• _TASK REQUIREMENTS_:
The result should consist solely of the line containing "ಬಲ-ವಾಗಿದ್ದರೇನೆ" and the lines that follow it below, each reproduced exactly, the last line included.

• _INPUT DATA_:
:::::
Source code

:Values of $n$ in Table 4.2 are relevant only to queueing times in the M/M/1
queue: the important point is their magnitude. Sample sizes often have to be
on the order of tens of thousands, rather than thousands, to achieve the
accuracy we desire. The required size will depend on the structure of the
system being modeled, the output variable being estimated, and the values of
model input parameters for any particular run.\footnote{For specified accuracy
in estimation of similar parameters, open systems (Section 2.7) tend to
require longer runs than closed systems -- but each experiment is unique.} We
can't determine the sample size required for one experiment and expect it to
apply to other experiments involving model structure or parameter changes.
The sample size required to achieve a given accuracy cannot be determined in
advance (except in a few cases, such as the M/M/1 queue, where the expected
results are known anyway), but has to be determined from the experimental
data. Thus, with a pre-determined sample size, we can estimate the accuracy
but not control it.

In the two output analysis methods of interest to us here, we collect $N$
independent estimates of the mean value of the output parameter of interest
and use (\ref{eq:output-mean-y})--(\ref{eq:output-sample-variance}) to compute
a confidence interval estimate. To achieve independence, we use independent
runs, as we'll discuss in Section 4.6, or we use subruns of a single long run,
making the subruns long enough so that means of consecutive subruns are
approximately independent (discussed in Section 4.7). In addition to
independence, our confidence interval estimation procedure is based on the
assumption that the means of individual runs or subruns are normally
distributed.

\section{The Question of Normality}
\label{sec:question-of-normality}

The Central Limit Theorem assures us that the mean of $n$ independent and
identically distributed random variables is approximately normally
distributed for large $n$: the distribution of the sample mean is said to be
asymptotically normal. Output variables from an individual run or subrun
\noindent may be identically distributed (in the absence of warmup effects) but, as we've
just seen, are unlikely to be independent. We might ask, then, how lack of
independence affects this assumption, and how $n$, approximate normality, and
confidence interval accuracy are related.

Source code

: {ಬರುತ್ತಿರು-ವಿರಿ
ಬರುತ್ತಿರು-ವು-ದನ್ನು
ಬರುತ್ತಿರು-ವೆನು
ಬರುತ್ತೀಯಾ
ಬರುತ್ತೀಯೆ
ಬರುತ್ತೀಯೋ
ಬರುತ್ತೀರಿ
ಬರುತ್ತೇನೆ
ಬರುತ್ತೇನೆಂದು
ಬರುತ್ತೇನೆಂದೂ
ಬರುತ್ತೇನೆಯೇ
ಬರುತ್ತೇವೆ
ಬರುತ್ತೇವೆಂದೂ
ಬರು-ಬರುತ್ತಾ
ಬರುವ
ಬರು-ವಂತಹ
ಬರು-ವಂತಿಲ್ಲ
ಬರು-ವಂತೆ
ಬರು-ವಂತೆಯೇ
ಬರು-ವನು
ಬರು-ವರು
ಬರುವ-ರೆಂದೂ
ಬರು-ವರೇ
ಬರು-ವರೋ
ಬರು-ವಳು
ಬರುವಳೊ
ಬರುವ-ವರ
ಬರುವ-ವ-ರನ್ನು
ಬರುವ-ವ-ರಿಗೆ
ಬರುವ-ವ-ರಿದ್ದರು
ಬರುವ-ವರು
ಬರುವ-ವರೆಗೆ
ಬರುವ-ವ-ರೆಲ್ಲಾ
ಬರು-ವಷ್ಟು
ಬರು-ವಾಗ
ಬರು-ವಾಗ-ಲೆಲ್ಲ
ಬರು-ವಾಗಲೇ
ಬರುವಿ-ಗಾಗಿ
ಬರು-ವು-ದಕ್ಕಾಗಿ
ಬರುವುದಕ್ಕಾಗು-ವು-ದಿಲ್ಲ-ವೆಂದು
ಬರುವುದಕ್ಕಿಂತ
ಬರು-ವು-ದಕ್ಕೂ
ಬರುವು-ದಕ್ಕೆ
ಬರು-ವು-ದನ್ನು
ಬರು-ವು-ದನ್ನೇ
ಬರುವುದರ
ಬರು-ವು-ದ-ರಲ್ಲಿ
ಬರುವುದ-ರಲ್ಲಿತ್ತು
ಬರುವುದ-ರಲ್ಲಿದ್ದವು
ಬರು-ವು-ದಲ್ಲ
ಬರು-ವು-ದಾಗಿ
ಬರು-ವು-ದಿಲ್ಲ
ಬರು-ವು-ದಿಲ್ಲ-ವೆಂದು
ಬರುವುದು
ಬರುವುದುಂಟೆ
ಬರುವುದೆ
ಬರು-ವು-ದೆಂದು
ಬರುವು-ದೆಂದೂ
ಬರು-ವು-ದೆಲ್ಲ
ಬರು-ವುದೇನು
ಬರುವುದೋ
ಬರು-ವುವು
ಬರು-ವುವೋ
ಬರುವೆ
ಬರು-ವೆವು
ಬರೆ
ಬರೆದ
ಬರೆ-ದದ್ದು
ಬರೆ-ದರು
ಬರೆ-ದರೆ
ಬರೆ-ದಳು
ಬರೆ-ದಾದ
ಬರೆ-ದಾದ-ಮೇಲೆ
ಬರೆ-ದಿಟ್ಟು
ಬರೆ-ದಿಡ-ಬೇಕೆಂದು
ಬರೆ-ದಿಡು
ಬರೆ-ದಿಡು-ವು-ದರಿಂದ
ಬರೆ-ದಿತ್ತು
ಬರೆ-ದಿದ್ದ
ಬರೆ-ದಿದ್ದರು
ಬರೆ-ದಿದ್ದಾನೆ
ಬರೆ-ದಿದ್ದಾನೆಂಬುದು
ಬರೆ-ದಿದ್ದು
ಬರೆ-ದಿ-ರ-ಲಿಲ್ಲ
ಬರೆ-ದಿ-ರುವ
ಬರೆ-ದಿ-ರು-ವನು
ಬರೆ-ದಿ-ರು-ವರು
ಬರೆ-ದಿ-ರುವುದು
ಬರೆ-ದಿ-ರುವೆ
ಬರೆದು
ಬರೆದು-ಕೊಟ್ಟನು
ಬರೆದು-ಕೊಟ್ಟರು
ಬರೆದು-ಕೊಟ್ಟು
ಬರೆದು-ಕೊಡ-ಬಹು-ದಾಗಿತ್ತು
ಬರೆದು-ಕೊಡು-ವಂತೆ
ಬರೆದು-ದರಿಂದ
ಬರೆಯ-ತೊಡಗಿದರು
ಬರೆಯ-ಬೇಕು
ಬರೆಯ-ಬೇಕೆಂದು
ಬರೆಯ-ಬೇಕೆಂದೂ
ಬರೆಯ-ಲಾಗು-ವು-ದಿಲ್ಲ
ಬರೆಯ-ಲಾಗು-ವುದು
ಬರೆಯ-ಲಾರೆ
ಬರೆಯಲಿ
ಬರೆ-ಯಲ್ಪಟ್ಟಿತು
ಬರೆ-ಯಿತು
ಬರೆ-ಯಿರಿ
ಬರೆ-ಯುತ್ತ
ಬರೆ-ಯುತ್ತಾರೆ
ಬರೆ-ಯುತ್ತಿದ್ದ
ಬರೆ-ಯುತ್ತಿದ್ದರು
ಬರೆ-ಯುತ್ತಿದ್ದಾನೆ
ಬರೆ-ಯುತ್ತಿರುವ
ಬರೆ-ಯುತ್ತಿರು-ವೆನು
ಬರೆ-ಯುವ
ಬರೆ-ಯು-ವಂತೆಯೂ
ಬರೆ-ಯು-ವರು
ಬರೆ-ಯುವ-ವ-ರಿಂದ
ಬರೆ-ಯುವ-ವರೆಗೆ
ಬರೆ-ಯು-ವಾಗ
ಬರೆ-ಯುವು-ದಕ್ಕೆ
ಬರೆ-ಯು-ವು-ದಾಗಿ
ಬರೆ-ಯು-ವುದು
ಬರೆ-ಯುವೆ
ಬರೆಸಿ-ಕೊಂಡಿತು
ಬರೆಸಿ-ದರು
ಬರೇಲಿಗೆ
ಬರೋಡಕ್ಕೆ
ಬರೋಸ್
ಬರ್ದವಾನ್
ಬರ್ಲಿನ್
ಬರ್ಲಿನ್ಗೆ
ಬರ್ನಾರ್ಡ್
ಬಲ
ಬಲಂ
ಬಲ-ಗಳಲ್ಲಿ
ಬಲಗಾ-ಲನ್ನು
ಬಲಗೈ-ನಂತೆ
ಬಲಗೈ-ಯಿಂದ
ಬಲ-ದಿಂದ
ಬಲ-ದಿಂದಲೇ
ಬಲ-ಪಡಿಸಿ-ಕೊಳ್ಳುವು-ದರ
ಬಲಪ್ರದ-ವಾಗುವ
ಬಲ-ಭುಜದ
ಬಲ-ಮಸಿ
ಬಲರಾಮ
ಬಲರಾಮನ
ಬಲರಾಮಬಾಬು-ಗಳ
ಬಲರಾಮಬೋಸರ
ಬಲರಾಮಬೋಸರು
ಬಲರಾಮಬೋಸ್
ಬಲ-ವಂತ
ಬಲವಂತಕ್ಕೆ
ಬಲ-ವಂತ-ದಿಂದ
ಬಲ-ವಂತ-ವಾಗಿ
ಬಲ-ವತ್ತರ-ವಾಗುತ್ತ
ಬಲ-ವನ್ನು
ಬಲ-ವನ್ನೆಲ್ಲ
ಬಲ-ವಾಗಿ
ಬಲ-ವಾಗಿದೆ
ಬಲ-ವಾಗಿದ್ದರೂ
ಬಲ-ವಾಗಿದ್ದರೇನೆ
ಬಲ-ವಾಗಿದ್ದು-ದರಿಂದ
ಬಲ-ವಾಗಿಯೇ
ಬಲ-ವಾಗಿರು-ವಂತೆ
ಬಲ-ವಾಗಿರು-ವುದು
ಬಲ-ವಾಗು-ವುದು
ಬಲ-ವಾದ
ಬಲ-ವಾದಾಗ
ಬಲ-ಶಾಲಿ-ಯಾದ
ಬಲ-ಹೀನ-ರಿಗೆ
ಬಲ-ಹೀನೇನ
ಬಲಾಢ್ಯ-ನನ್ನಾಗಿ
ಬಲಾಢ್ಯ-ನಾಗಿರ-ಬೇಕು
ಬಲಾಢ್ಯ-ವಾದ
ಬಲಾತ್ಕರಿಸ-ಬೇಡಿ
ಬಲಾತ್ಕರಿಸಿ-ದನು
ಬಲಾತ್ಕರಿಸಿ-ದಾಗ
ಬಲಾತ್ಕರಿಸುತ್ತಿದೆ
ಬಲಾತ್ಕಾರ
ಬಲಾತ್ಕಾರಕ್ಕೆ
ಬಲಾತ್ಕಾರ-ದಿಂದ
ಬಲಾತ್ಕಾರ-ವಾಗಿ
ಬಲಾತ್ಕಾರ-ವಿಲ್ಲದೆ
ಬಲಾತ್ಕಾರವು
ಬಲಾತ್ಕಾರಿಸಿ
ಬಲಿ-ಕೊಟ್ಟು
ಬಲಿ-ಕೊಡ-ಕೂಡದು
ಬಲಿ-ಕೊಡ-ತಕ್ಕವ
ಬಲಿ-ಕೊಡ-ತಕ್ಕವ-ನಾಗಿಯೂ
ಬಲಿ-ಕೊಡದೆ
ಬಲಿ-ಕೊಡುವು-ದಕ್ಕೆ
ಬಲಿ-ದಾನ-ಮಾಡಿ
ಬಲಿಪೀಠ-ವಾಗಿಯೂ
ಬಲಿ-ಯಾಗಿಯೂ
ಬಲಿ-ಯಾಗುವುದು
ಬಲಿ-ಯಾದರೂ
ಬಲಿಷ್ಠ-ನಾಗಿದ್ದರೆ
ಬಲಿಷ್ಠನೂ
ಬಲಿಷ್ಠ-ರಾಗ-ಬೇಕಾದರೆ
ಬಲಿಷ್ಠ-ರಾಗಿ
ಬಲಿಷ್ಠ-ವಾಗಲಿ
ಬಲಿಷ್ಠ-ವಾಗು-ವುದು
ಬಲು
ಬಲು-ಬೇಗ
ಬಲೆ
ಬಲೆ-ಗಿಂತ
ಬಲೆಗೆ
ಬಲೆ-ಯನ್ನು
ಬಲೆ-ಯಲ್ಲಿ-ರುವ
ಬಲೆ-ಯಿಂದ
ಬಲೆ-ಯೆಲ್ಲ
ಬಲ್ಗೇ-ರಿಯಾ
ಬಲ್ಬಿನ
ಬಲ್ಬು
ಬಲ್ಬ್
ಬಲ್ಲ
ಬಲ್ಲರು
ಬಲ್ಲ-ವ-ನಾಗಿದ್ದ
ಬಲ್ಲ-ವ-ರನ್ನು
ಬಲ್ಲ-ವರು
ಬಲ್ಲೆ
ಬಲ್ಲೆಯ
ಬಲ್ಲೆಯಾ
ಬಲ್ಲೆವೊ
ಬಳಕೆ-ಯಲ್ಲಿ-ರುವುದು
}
:::::
• _REPLY TO THE EXERCISE_:
ಬಲ-ವಾಗಿದ್ದರೇನೆ
ಬಲ-ವಾಗಿದ್ದು-ದರಿಂದ
ಬಲ-ವಾಗಿಯೇ
ಬಲ-ವಾಗಿರು-ವಂತೆ
ಬಲ-ವಾಗಿರು-ವುದು
ಬಲ-ವಾಗು-ವುದು
ಬಲ-ವಾದ
ಬಲ-ವಾದಾಗ
ಬಲ-ಶಾಲಿ-ಯಾದ
ಬಲ-ಹೀನ-ರಿಗೆ
ಬಲ-ಹೀನೇನ
ಬಲಾಢ್ಯ-ನನ್ನಾಗಿ
ಬಲಾಢ್ಯ-ನಾಗಿರ-ಬೇಕು
ಬಲಾಢ್ಯ-ವಾದ
ಬಲಾತ್ಕರಿಸ-ಬೇಡಿ
ಬಲಾತ್ಕರಿಸಿ-ದನು
ಬಲಾತ್ಕರಿಸಿ-ದಾಗ
ಬಲಾತ್ಕರಿಸುತ್ತಿದೆ
ಬಲಾತ್ಕಾರ
ಬಲಾತ್ಕಾರಕ್ಕೆ
ಬಲಾತ್ಕಾರ-ದಿಂದ
ಬಲಾತ್ಕಾರ-ವಾಗಿ
ಬಲಾತ್ಕಾರ-ವಿಲ್ಲದೆ
ಬಲಾತ್ಕಾರವು
ಬಲಾತ್ಕಾರಿಸಿ
ಬಲಿ-ಕೊಟ್ಟು
ಬಲಿ-ಕೊಡ-ಕೂಡದು
ಬಲಿ-ಕೊಡ-ತಕ್ಕವ
ಬಲಿ-ಕೊಡ-ತಕ್ಕವ-ನಾಗಿಯೂ
ಬಲಿ-ಕೊಡದೆ
ಬಲಿ-ಕೊಡುವು-ದಕ್ಕೆ
ಬಲಿ-ದಾನ-ಮಾಡಿ
ಬಲಿಪೀಠ-ವಾಗಿಯೂ
ಬಲಿ-ಯಾಗಿಯೂ
ಬಲಿ-ಯಾಗುವುದು
ಬಲಿ-ಯಾದರೂ
ಬಲಿಷ್ಠ-ನಾಗಿದ್ದರೆ
ಬಲಿಷ್ಠನೂ
ಬಲಿಷ್ಠ-ರಾಗ-ಬೇಕಾದರೆ
ಬಲಿಷ್ಠ-ರಾಗಿ
ಬಲಿಷ್ಠ-ವಾಗಲಿ
ಬಲಿಷ್ಠ-ವಾಗು-ವುದು
ಬಲು
ಬಲು-ಬೇಗ
ಬಲೆ
ಬಲೆ-ಗಿಂತ
ಬಲೆಗೆ
ಬಲೆ-ಯನ್ನು
ಬಲೆ-ಯಲ್ಲಿ-ರುವ
ಬಲೆ-ಯಿಂದ
ಬಲೆ-ಯೆಲ್ಲ
ಬಲ್ಗೇ-ರಿಯಾ
ಬಲ್ಬಿನ
ಬಲ್ಬು
ಬಲ್ಬ್
ಬಲ್ಲ
ಬಲ್ಲರು
ಬಲ್ಲ-ವ-ನಾಗಿದ್ದ
ಬಲ್ಲ-ವ-ರನ್ನು
ಬಲ್ಲ-ವರು
ಬಲ್ಲೆ
ಬಲ್ಲೆಯ
ಬಲ್ಲೆಯಾ
ಬಲ್ಲೆವೊ
ಬಳಕೆ-ಯಲ್ಲಿ-ರುವುದು
}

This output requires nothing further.